At the start of the monthly cycle, woman experience an increase in oestrogen. This brings with it an array of benefits, although too much oestrogen also has its challenges. But on the whole there’s increased energy, we often look more beautiful and multitasking is something we manage without difficulty. As we arrive in the middle of the month and ovulation, we are at our most attractive to encourage our mate and the fertilisation of the egg within us. After this, oestrogen diminishes and progesterone appears in higher proportions. Now is the time our stomachs may bloat, breasts become heavier, some women experience mood swings, become irritable or depressed. You could liken it to the spring of oestrogen dominance, the summer of ovulation, the autumn of progesterone and winter of the monthly bleed.
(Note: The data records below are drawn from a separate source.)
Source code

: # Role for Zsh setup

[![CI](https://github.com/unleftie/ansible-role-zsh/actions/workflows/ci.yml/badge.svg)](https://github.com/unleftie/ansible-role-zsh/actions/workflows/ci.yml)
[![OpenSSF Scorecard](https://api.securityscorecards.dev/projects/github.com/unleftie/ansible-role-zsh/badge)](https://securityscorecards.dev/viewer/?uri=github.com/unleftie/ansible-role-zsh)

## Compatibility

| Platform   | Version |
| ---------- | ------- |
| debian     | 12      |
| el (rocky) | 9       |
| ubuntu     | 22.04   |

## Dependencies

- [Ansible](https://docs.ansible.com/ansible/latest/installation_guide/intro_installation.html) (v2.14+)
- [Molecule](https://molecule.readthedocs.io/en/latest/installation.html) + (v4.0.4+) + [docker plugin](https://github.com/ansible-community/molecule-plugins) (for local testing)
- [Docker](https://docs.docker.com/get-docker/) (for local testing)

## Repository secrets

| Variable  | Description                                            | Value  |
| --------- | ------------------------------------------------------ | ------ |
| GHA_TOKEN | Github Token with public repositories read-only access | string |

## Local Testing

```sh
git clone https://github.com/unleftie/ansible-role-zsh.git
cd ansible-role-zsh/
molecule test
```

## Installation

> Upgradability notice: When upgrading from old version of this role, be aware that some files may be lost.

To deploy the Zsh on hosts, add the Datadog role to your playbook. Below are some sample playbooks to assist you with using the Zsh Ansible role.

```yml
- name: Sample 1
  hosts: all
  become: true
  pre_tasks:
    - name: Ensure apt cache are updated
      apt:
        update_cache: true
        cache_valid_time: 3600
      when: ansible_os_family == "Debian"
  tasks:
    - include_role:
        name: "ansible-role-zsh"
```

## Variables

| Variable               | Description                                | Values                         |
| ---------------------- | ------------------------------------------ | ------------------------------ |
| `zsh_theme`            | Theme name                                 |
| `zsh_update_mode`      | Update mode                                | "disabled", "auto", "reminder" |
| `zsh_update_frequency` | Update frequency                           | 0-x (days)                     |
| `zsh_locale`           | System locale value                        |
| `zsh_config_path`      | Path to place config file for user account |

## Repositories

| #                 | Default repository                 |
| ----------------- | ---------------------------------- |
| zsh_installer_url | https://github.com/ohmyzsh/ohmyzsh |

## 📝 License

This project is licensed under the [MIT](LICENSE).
Accepting this pattern gives us the expertise to maximise our natural place in the world. During the spring and summer of the month, we can take on projects, throw dinner parties, let the children crawl all over us, handling it all with aplomb. In the autumn and winter of the month, we are best to observe a quieter pace of life, benefiting from a change to more meditative or reflective activities. This knowledge gives us the opportunity to make informed choices about what we do and when we do it. Of course, it is not always possible to organise our lives to fit these parameters. But at least if we know what is predominant, we can make allowances or take measures to give ourselves the best support for success.

Peri, menopausal and post-menopausal women, also benefit from tuning into their daily and monthly rhythm. It is a sacred and underlying beat to our lives, an ebb and flow that has been respected throughout ages; in the days when the female cycle was supported and cherished. In modern times, a woman’s menstrual cycle is referred to as the curse rather than something sacred, something to be endured, resisted or ignored. Post menopause women are referred to as crones, often without realising crones are wise and vibrant beings who understand the rhythm and flow of nature. In this way, we have lost the sensibility to work with our hormones, culminating in burn out and contributing to ME, chronic fatigue, adrenal exhaustion and thyroid imbalance.
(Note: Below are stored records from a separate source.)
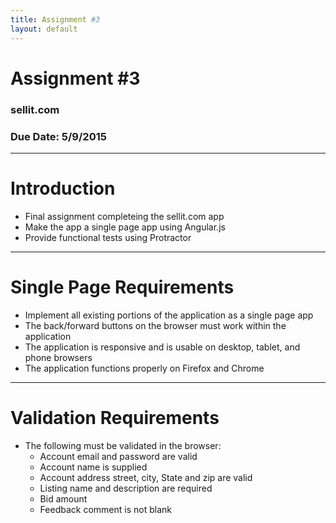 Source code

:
 ```yaml
---
title: Assignment #3
layout: default
---
```


# Assignment #3
### sellit.com
### Due Date: 5/9/2015

---

# Introduction
- Final assignment completeing the sellit.com app
- Make the app a single page app using Angular.js
- Provide functional tests using Protractor

---

# Single Page Requirements
- Implement all existing portions of the application as a single page app
- The back/forward buttons on the browser must work within the application
- The application is responsive and is usable on desktop, tablet, and phone browsers
- The application functions properly on Firefox and Chrome

---

# Validation Requirements
- The following must be validated in the browser:
  - Account email and password are valid
  - Account name is supplied
  - Account address street, city, State and zip are valid
  - Listing name and description are required
  - Bid amount
  - Feedback comment is not blank
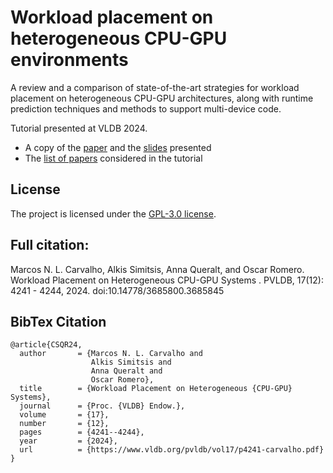 # Workload placement on heterogeneous CPU-GPU environments

A review and a comparison of state-of-the-art strategies for workload placement on heterogeneous CPU-GPU architectures, along with runtime prediction techniques and methods to support multi-device code. 

Tutorial presented at VLDB 2024. 

- A copy of the [paper](https://www.vldb.org/pvldb/vol17/p4241-carvalho.pdf) and the [slides](https://github.com/athenarc/cpu-gpu/blob/main/tutorial/vldb24-gpucpu-tutorial.pdf) presented
- The [list of papers](https://github.com/athenarc/cpu-gpu/blob/main/list-papers/papers-gpucpu.pdf) considered in the tutorial

## License

The project is licensed under the [GPL-3.0 license](https://github.com/athenarc/cpu-gpu?tab=GPL-3.0-1-ov-file).

## Full citation: 

Marcos N. L. Carvalho, Alkis Simitsis, Anna Queralt, and Oscar Romero. Workload Placement on Heterogeneous CPU-GPU Systems . PVLDB, 17(12): 4241 - 4244, 2024. doi:10.14778/3685800.3685845

## BibTex Citation

```
@article{CSQR24,
  author       = {Marcos N. L. Carvalho and
                  Alkis Simitsis and
                  Anna Queralt and
                  Oscar Romero},
  title        = {Workload Placement on Heterogeneous {CPU-GPU} Systems},
  journal      = {Proc. {VLDB} Endow.},
  volume       = {17},
  number       = {12},
  pages        = {4241--4244},
  year         = {2024},
  url          = {https://www.vldb.org/pvldb/vol17/p4241-carvalho.pdf}
}
```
The moon has an immense influence on our planet, the seas, tides and our monthly rhythms, so if you no longer menstruate, use this as your starting point. Start a diary noting how you feel each day in line with the state of the moon. Charting your monthly cycle is the key for all women to grasp how your life is playing out. After a couple of months, you will see patterns developing. You will notice in which part of the month you feel your most invigorated or moody. You will see those times you need to give yourself space and time and those when you can dance the Can-Can.

Some women question why they are permanently tired and fear there is something wrong with them. Charting our feminine cycle gives us the information we need to resolve this concern. It brings awareness of how we and our hormones change throughout the month. It gives us the courage to combat the erroneous social and media pressures that tell us we ought to be: a 24/7 Go, Go, Go Girl. Instead, we learn to tune into our bodies’ rhythm and as we get to know and work with it; we reap the benefits.

Dr Taryn says that many are the times her patients have dissolved into tears once they realise there is nothing wrong with them. They chart their hormonal rhythm and work with it, turning their lives around without needing drugs or therapy. Realising that tiredness and disorientation is a by-product of not listening to our bodies is a game changer. By keeping up the same relentless pace, we wear ourselves out. Indeed, there is nothing intrinsically wrong with us, we just stopped listening. Yes, we need to change some belief systems and habits. Yes, there may be some lifestyle changes that will energise and re-stabilise our system. And yes, there may be some remedies that help. But essentially, the first thing to do is to understand our genetic inheritance and work with our beautiful bodies to find our way back to health and happiness.